While incentives should never be the main driver in site selection, they can make a huge difference in the overall costs for a given project. Incentives typically are tax-oriented, and in some cases, when the investment is substantial, the state selected for a facility can completely change the company's tax position. It is, therefore, imperative that your adviser has both real estate and tax expertise in navigating through each prospective state's tax statutes. Using an adviser with no prior experience can be like maneuvering the Titanic through the ice fields.
Why Incentives?
The concept behind incentives is to offset the extraordinary costs of a new facility project such as infrastructure needs, site work, start-up costs, and the investment required in skills training for new workers. Paradoxically, a business with a new facility has the highest risk with hiring and training workers and the biggest drag on return on assets employed (a Wall Street metric) when real and personal property taxes and sales taxes are at their highest in the project life cycle.
Furthermore, experience shows that incentives absolutely matter when companies evaluate the internal rate of return (“IRR”) for each site. Many sites that lack the necessary accompanying infrastructure or trained workers would not be considered at all if those costs were not offset. In addition, shareholders demand the best return for their investments, with corporate boards scrutinizing large investments and outlays of capital relentlessly.
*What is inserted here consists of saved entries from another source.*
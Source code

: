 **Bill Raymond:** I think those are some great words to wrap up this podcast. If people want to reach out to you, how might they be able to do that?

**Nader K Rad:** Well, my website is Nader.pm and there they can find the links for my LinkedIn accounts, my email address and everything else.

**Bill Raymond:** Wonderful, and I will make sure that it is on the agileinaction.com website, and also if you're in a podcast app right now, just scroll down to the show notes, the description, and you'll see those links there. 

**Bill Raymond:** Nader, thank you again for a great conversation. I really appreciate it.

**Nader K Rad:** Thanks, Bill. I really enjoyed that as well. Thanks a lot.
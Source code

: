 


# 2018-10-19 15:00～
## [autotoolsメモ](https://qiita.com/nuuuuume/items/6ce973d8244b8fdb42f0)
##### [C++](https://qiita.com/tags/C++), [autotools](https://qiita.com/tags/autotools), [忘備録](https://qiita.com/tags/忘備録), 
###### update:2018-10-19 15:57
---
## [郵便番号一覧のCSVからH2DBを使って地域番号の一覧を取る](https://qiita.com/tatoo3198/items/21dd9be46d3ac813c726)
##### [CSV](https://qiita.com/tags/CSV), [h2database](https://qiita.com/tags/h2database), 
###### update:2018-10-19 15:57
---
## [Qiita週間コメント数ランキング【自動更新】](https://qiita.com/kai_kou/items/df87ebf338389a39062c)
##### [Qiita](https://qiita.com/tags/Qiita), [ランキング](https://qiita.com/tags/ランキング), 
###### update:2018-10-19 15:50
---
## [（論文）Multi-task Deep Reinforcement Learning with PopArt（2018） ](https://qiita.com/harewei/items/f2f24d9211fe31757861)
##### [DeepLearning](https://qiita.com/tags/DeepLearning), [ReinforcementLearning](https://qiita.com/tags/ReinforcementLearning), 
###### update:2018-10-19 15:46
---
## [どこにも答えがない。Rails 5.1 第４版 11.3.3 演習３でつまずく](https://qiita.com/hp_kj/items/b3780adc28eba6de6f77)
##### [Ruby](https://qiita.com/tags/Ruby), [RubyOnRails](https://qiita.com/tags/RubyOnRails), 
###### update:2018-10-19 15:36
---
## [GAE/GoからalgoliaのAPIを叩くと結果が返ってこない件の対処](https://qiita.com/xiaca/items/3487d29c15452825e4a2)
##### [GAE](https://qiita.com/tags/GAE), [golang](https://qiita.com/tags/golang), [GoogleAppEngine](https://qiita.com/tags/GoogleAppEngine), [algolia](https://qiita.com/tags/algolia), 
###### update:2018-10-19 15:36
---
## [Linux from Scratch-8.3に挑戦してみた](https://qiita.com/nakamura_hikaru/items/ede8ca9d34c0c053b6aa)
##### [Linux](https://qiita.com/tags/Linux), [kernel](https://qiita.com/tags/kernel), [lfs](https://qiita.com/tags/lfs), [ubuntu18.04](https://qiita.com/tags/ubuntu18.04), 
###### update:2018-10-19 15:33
There are two major kinds of incentives that a company can pursue as part of its decision-making process of where to lease or purchase real estate: “As of Right” Incentives, and “ Discretionary” Incentives.
As of Right Incentives
As of Right Incentives are governed by legislation in each state; however, the qualifications for obtaining these incentives are often not clearly outlined and can be inconsistent with other state statutory language.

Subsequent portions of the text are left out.